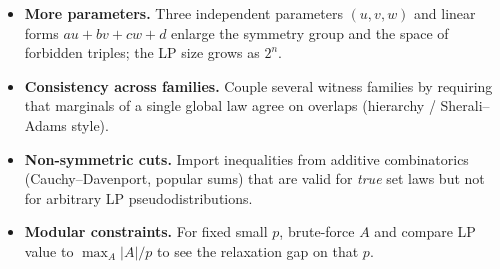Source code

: \documentclass[11pt]{article}
\begin{document}
\begin{itemize}
\item \textbf{More parameters.} Three independent parameters $(u,v,w)$ and
linear forms $a u+b v+c w+d$ enlarge the symmetry group and the space of
forbidden triples; the LP size grows as $2^n$.
\item \textbf{Consistency across families.} Couple several witness families by
requiring that marginals of a single global law agree on overlaps (hierarchy /
Sherali--Adams style).
\item \textbf{Non-symmetric cuts.} Import inequalities from additive combinatorics
(Cauchy--Davenport, popular sums) that are valid for \emph{true} set laws but not
for arbitrary LP pseudodistributions.
\item \textbf{Modular constraints.} For fixed small $p$, brute-force $A$ and
compare LP value to $\max_A |A|/p$ to see the relaxation gap on that $p$.
\end{itemize}
\end{document}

════════════════════

### Task requirements
Each line of the data above needs to be retyped as it is, without any picture.

### Response to this task
Source code

: \documentclass[11pt]{article}
\begin{document}
\begin{itemize}
\item \textbf{More parameters.} Three independent parameters $(u,v,w)$ and
linear forms $a u+b v+c w+d$ enlarge the symmetry group and the space of
forbidden triples; the LP size grows as $2^n$.
\item \textbf{Consistency across families.} Couple several witness families by
requiring that marginals of a single global law agree on overlaps (hierarchy /
Sherali--Adams style).
\item \textbf{Non-symmetric cuts.} Import inequalities from additive combinatorics
(Cauchy--Davenport, popular sums) that are valid for \emph{true} set laws but not
for arbitrary LP pseudodistributions.
\item \textbf{Modular constraints.} For fixed small $p$, brute-force $A$ and
compare LP value to $\max_A |A|/p$ to see the relaxation gap on that $p$.
\end{itemize}
\end{document}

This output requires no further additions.